GameStop makes $55.5B takeover offer for eBay

Deal structure and feasibility

  • Offer is ~$55–56B: 50% cash, 50% GameStop stock.
  • Cash side: commenters cite ~$20B TD Bank debt commitment plus ~$9B existing GameStop cash; numbers don’t fully reconcile, some see a shortfall.
  • Stock side: would require massive new share issuance; post‑deal eBay holders would likely own a majority of the combined company.
  • Several note this is structurally a leveraged acquisition / LBO: large debt put on the combined entity to fund the purchase.
  • Debate over whether this can realistically close: some say “small fish can buy big fish” is common; others think market/dilution math and shareholder votes make it unlikely.

Strategic logic and “synergies”

  • Pro‑deal arguments: both firms facilitate used goods and collectibles; GameStop’s physical stores could become eBay drop‑off/pickup/authentication points; strong overlap in trading card and collectibles markets (including TCGPlayer).
  • Skeptical view: marketplace vs brick‑and‑mortar retail are fundamentally different models; store footprint is small and cramped; similar “sell it on eBay for you” concepts have failed before; any logistics advantage could be replicated with existing carriers and partners.

Incentives, meme‑stock dynamics, and CEO behavior

  • CEO compensation is heavily tied to high market‑cap and cumulative EBITDA targets; many see an incentive to pursue big, debt‑financed acquisitions to hit those hurdles.
  • Some describe him as a savvy deal‑chaser inspired by Buffett; others as a meme‑trader/grifter using retail enthusiasm as exit liquidity.
  • The CNBC interview about the deal is widely viewed as evasive and unprofessional, which reduces confidence among many commenters.

Leveraged buyouts and debt ethics

  • Long sub‑thread on LBO mechanics: loading the acquired firm with debt, extracting fees/dividends, then often leaving a weakened business that may fail.
  • Critics call this “garbage capitalism,” argue employees and communities bear the cost while financiers profit, and suggest tighter regulation.
  • Defenders say it’s analogous to borrowing against a house, with lenders bearing risk and markets pricing debt appropriately.

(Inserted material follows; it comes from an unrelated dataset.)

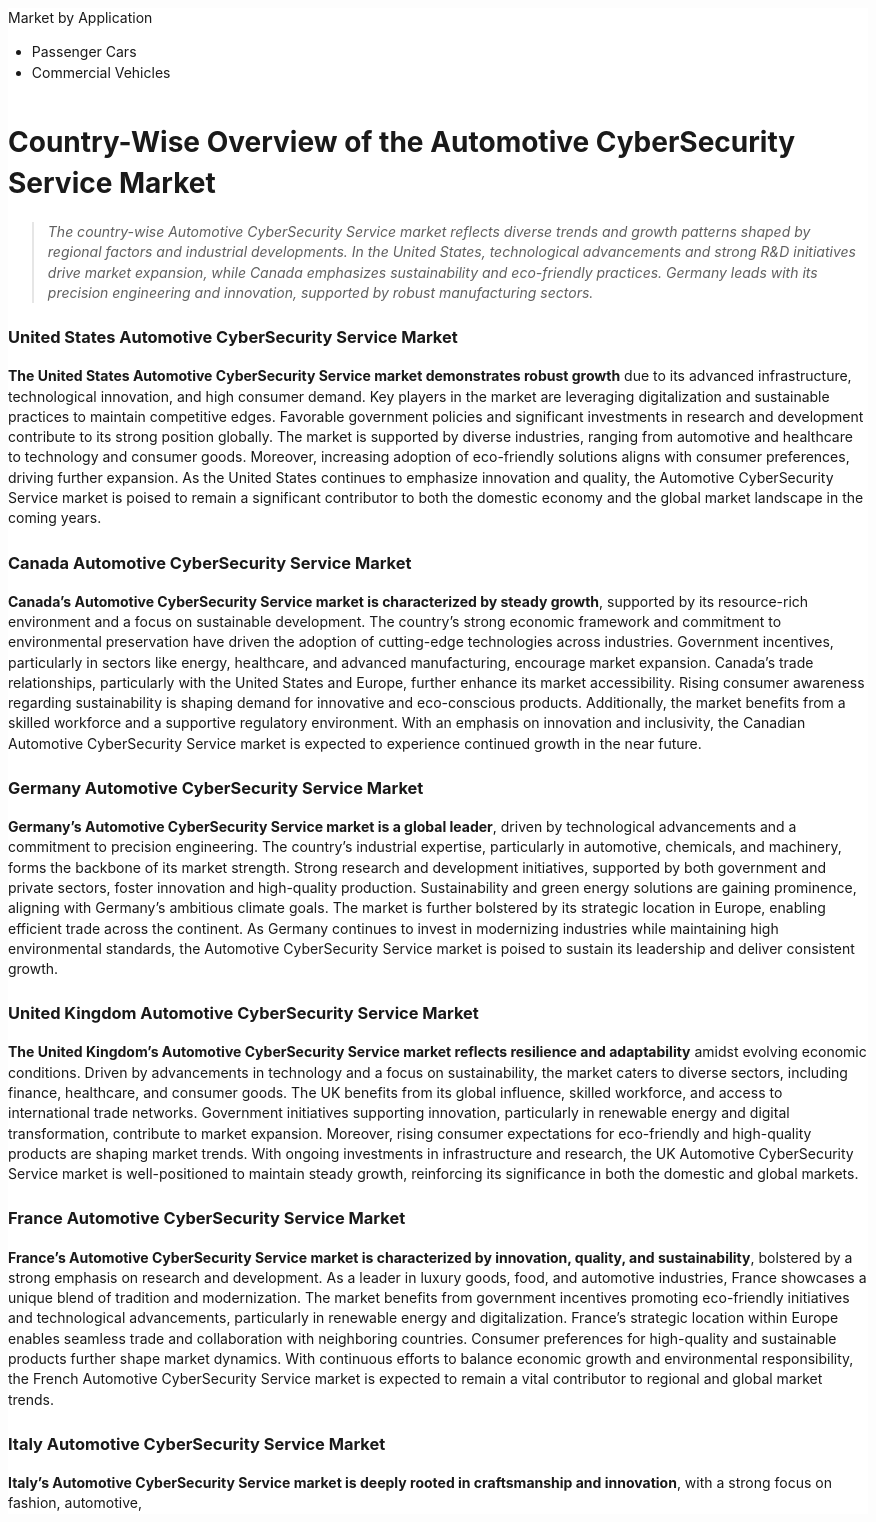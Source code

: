 Market by Application</h3><ul><li>Passenger Cars</li><li>Commercial Vehicles</li></ul><h1><span class="">Country-Wise Overview of the Automotive CyberSecurity Service Market<br /></span></h1><blockquote><p><em><span class="">The country-wise Automotive CyberSecurity Service market reflects diverse trends and growth patterns shaped by regional factors and industrial developments. In the United States, technological advancements and strong R&amp;D initiatives drive market expansion, while Canada emphasizes sustainability and eco-friendly practices. Germany leads with its precision engineering and innovation, supported by robust manufacturing sectors.</span></em></p></blockquote><h3><strong>United States Automotive CyberSecurity Service Market</strong></h3><p><strong>The United States Automotive CyberSecurity Service market demonstrates robust growth</strong> due to its advanced infrastructure, technological innovation, and high consumer demand. Key players in the market are leveraging digitalization and sustainable practices to maintain competitive edges. Favorable government policies and significant investments in research and development contribute to its strong position globally. The market is supported by diverse industries, ranging from automotive and healthcare to technology and consumer goods. Moreover, increasing adoption of eco-friendly solutions aligns with consumer preferences, driving further expansion. As the United States continues to emphasize innovation and quality, the Automotive CyberSecurity Service market is poised to remain a significant contributor to both the domestic economy and the global market landscape in the coming years.</p><h3><strong>Canada Automotive CyberSecurity Service Market</strong></h3><p><strong>Canada&rsquo;s Automotive CyberSecurity Service market is characterized by steady growth</strong>, supported by its resource-rich environment and a focus on sustainable development. The country&rsquo;s strong economic framework and commitment to environmental preservation have driven the adoption of cutting-edge technologies across industries. Government incentives, particularly in sectors like energy, healthcare, and advanced manufacturing, encourage market expansion. Canada&rsquo;s trade relationships, particularly with the United States and Europe, further enhance its market accessibility. Rising consumer awareness regarding sustainability is shaping demand for innovative and eco-conscious products. Additionally, the market benefits from a skilled workforce and a supportive regulatory environment. With an emphasis on innovation and inclusivity, the Canadian Automotive CyberSecurity Service market is expected to experience continued growth in the near future.</p><h3><strong>Germany Automotive CyberSecurity Service Market</strong></h3><p><strong>Germany&rsquo;s Automotive CyberSecurity Service market is a global leader</strong>, driven by technological advancements and a commitment to precision engineering. The country&rsquo;s industrial expertise, particularly in automotive, chemicals, and machinery, forms the backbone of its market strength. Strong research and development initiatives, supported by both government and private sectors, foster innovation and high-quality production. Sustainability and green energy solutions are gaining prominence, aligning with Germany&rsquo;s ambitious climate goals. The market is further bolstered by its strategic location in Europe, enabling efficient trade across the continent. As Germany continues to invest in modernizing industries while maintaining high environmental standards, the Automotive CyberSecurity Service market is poised to sustain its leadership and deliver consistent growth.</p><h3><strong>United Kingdom Automotive CyberSecurity Service Market</strong></h3><p><strong>The United Kingdom&rsquo;s Automotive CyberSecurity Service market reflects resilience and adaptability</strong> amidst evolving economic conditions. Driven by advancements in technology and a focus on sustainability, the market caters to diverse sectors, including finance, healthcare, and consumer goods. The UK benefits from its global influence, skilled workforce, and access to international trade networks. Government initiatives supporting innovation, particularly in renewable energy and digital transformation, contribute to market expansion. Moreover, rising consumer expectations for eco-friendly and high-quality products are shaping market trends. With ongoing investments in infrastructure and research, the UK Automotive CyberSecurity Service market is well-positioned to maintain steady growth, reinforcing its significance in both the domestic and global markets.</p><h3><strong>France Automotive CyberSecurity Service Market</strong></h3><p><strong>France&rsquo;s Automotive CyberSecurity Service market is characterized by innovation, quality, and sustainability</strong>, bolstered by a strong emphasis on research and development. As a leader in luxury goods, food, and automotive industries, France showcases a unique blend of tradition and modernization. The market benefits from government incentives promoting eco-friendly initiatives and technological advancements, particularly in renewable energy and digitalization. France&rsquo;s strategic location within Europe enables seamless trade and collaboration with neighboring countries. Consumer preferences for high-quality and sustainable products further shape market dynamics. With continuous efforts to balance economic growth and environmental responsibility, the French Automotive CyberSecurity Service market is expected to remain a vital contributor to regional and global market trends.</p><h3><strong>Italy Automotive CyberSecurity Service Market</strong></h3><p><strong>Italy&rsquo;s Automotive CyberSecurity Service market is deeply rooted in craftsmanship and innovation</strong>, with a strong focus on fashion, automotive,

Views on underlying businesses and user sentiment

  • GameStop: revenues and store count have shrunk sharply; recent profitability is attributed partly to cost‑cutting and income from meme‑era cash/crypto, not organic growth.
  • eBay: seen as a still‑critical “old internet” marketplace with real problems (fees, scams, UI, enshittification). Many fear a debt‑loaded merger would hasten its decline.
  • Overall tone: mixture of fascination at the audacity, deep skepticism about execution, and strong worry that a useful platform (eBay) could be damaged.